Culture as a commodity

By Deng Zhangyu ( China Daily ) Updated: 2016-09-24 07:42:36

Culture as a commodity

A show featuring a cartoon image of a red fox dressed in the traditional costume of a prince was staged in Prince Kung's Mansion in Beijing in July. [Photo provided to China Daily]

The country's museums are going all out to reach the public - with cartoons, cushions and loads of trinkets

Something quirky was happening in the usually rarefied, straight-laced confines of Prince Kung's Mansion in Beijing. A show whose star turned to be a red fox dressed in the blue and white long suit of a prince was being held in the mansion, and hundreds of people, mostly young, had flocked to see it.

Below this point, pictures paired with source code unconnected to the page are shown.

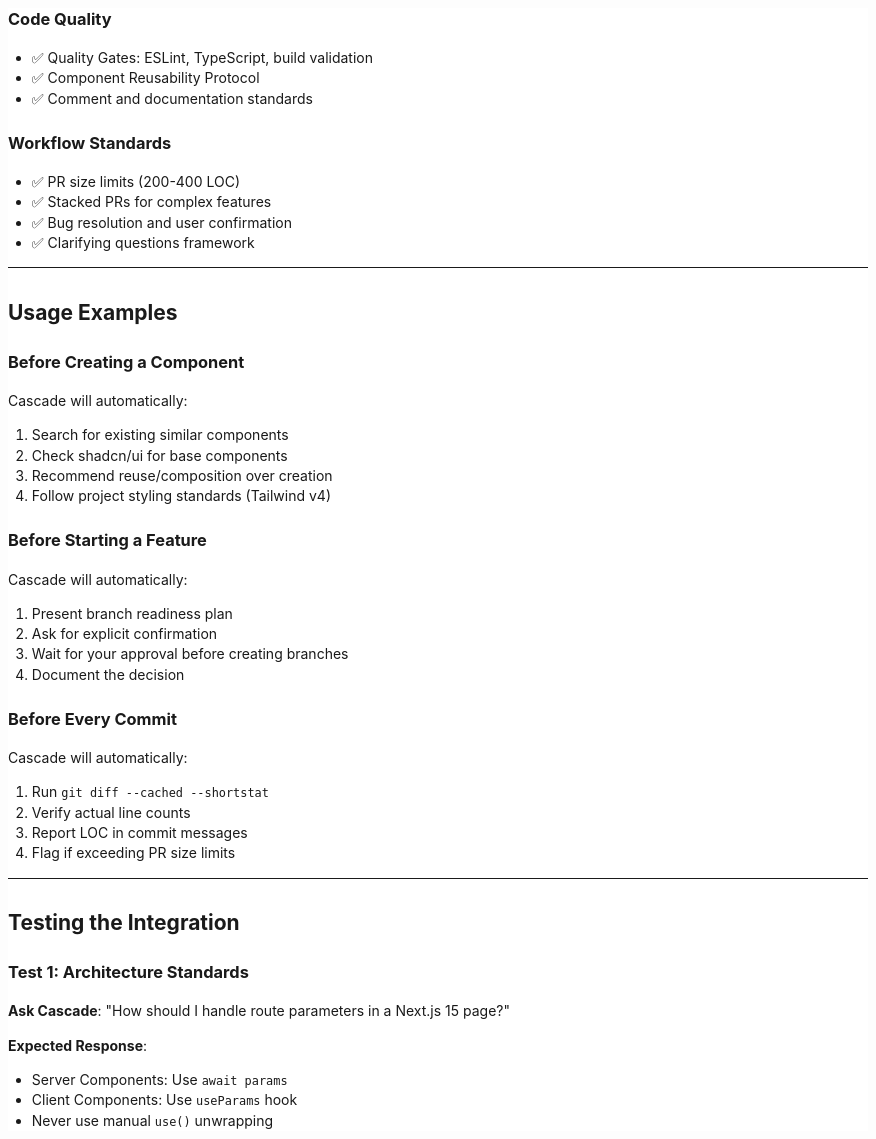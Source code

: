 ### Code Quality
- ✅ Quality Gates: ESLint, TypeScript, build validation
- ✅ Component Reusability Protocol
- ✅ Comment and documentation standards

### Workflow Standards
- ✅ PR size limits (200-400 LOC)
- ✅ Stacked PRs for complex features
- ✅ Bug resolution and user confirmation
- ✅ Clarifying questions framework

---

## Usage Examples

### Before Creating a Component

Cascade will automatically:
1. Search for existing similar components
2. Check shadcn/ui for base components
3. Recommend reuse/composition over creation
4. Follow project styling standards (Tailwind v4)

### Before Starting a Feature

Cascade will automatically:
1. Present branch readiness plan
2. Ask for explicit confirmation
3. Wait for your approval before creating branches
4. Document the decision

### Before Every Commit

Cascade will automatically:
1. Run `git diff --cached --shortstat`
2. Verify actual line counts
3. Report LOC in commit messages
4. Flag if exceeding PR size limits

---

## Testing the Integration

### Test 1: Architecture Standards
**Ask Cascade**: "How should I handle route parameters in a Next.js 15 page?"

**Expected Response**: 
- Server Components: Use `await params`
- Client Components: Use `useParams` hook
- Never use manual `use()` unwrapping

More other red foxes, with round hats, held in their hands a rendering of the Chinese character fu, meaning lucky, inspired by Emperor Kangxi's representation of fu as a birthday gift to his grandmother in 1673. It is part of the collection of Prince Kung's Palace Museum, as the mansion is officially known, and reproductions of it are the most popular products the museum's store sells.

In July the museum welcomed to its promotional team a cartoon image that will help it develop its merchandise. The designer of the red fox, called Ali, was the company Dream Castle Culture of Beijing, which in conjunction with the museum has produced other merchandise such as chopsticks, dolls, fans, key rings and lanterns.

"We hope to attract young people and develop more interesting products in a market for museum merchandise that is booming," says Chen Xiaowen, deputy director of Prince Kung's Palace Museum.

The museum shop sells more than 100,000 scrolls a year inscribed with the character fu, and it took in a total of 70 million yuan ($10.5 million) last year, Chen says, most of their buyers being middle-aged tourists.